No, fresh food is not healthier than frozen food.

After all, are vegetables healthier when fresh or frozen? In social networks, there are still publications about doubts on this topic.

“I was very surprised by the story of frozen food. I always thought that frozen vegetables lose nutrients, but that doesn’t seem to be true,” says a Twitter user, citing a BBC News Brazil article. To that tweet another netizen replies, “I thought so too. There was always this “frozen is always worse” thing.

Are there any significant nutritional differences between frozen and fresh foods?

BUT nutritionist Helena Trigueiro assures Viral that “no, frozen food have no nutritional value only because they are not “fresh”. The truth is that the characteristics that make food more or less healthy do not change drastically when frozen, although their texture and consistency may undergo some changes when thawed. “Of course, the content of some micronutrients, such as water-soluble vitamins, can be changed, but studies have not given clear results, and the results vary, and this slight variation will never make a frozen vegetable a “bad” food,” the researcher emphasizes. researcher and student at the University of Ulster.

“Of course, the content of some micronutrients, such as water-soluble vitamins, can be changed, but studies have not come up with clear results, results vary, and this small change will never make a frozen vegetable a “bad” food.”

Helena Trigueiro points out that microbiological risks are often associated with frozen vegetables, but the truth is that there are other microbiological risks associated with fresh produce. Thus, the question is not how vegetables are preserved, but are food security conditions ensured Or no.

Speaking of vegetables only, “frozen options are usually cheaper and no less nutritious, and the vegetable is usually frozen at its peak of maturity. In addition, frozen versions may benefit food waste reductionin case of excess leftovers or difficulties in planning the consumption of vegetables, ”explains the nutritionist.

The researcher states that “it is important that you eat them. Whether fresh or frozen, it is important that the products are safe. What matters is that ensure consumption from this often overlooked food group.”

“Frozen varieties are usually cheaper and just as nutritious, and the vegetable is usually frozen at its peak. In addition, frozen versions may benefit in terms of reduced food waste, in case of excess leftovers or difficulties in planning vegetable consumption.”

As for other types of food that are often sold in supermarkets in the frozen food section (such as hamburgers or breaded foods), Trigueiro explains that the difference between freshly cooked and frozen will be nutritional composition each, but not whether they are frozen or not. This means that freezing these foods does not make them more or less healthy.

Making a hamburger with ingredients that are under the control of the person who makes them, simpler and with better quality meat will be healthier than eating most frozen hamburgers. Why? “the difference is in the composition, not in the freezing“, confirms the nutritionist.

Once the product is frozen, it must be kept chilled and/or frozen.

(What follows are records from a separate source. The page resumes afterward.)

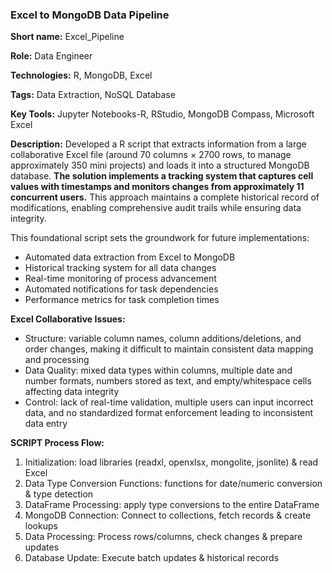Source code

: ### Excel to MongoDB Data Pipeline

<b>Short name:</b> Excel_Pipeline </p>
<b>Role:</b> Data Engineer </p>
<b>Technologies:</b> R, MongoDB, Excel </p>
<b>Tags:</b> Data Extraction, NoSQL Database </p>
<b>Key Tools:</b> Jupyter Notebooks-R, RStudio, MongoDB Compass, Microsoft Excel </p>
<b>Description:</b> Developed a R script that extracts information from a large collaborative Excel file (around 70 columns × 2700 rows, to manage approximately 350 mini projects) and loads it into a structured MongoDB database. <b>The solution implements a tracking system that captures cell values with timestamps and monitors changes from approximately 11 concurrent users.</b> This approach maintains a complete historical record of modifications, enabling comprehensive audit trails while ensuring data integrity.

This foundational script sets the groundwork for future implementations:
- Automated data extraction from Excel to MongoDB
- Historical tracking system for all data changes
- Real-time monitoring of process advancement
- Automated notifications for task dependencies
- Performance metrics for task completion times

<b>Excel Collaborative Issues:</b>
- Structure: variable column names, column additions/deletions, and order changes, making it difficult to maintain consistent data mapping and processing
- Data Quality: mixed data types within columns, multiple date and number formats, numbers stored as text, and empty/whitespace cells affecting data integrity
- Control: lack of real-time validation, multiple users can input incorrect data, and no standardized format enforcement leading to inconsistent data entry

<b>SCRIPT Process Flow:</b>
1. Initialization: load libraries (readxl, openxlsx, mongolite, jsonlite) & read Excel
2. Data Type Conversion Functions: functions for date/numeric conversion & type detection
3. DataFrame Processing: apply type conversions to the entire DataFrame
4. MongoDB Connection: Connect to collections, fetch records & create lookups
5. Data Processing: Process rows/columns, check changes & prepare updates
6. Database Update: Execute batch updates & historical records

In addition, it is necessary indicate the date when the product was frozento first consume frozen foods over a longer period of time. “We need to pay attention to how we freeze and defrost food,” warns Helena Trigueiro.

“We need to pay attention to how we freeze and defrost food,” warns Helena Trigueiro.

Dietitian repeats recommendations Department of Food and Economic Security (ASAE), which recommends that refrigerators should always around 4ºC, since many microorganisms have a “minimum growth temperature of 6 to 10ºC”. This “means that if the refrigerator temperature is allowed to rise above the recommended temperature, conditions can be created for the growth of these microorganisms or the production of their toxins,” emphasizes ASAE.

In addition, it is still recommended, among other things, that:

– O refrigerator should always be clean“because any leftover food can serve as a breeding ground for micro-organisms”;

– When buying food, it must be store in the refrigerator as soon as possibleto prevent their exposure to temperatures conducive to the development of microorganisms;

– Never whether to freeze food, since when defrosting a product in which a bacterium is present, the temperature will rise, entering the temperature range suitable for its reproduction. “If you refreeze food, you might have, for example, 600 bacteria instead of the 10 that might have originally existed.” Re-freezing will provide conditions for these bacteria to re-grow to make food poisoning almost inevitable;

– Should”defrost food quickly at high temperatures (for example, under running water or in a microwave oven) or defrost without refrigeration“.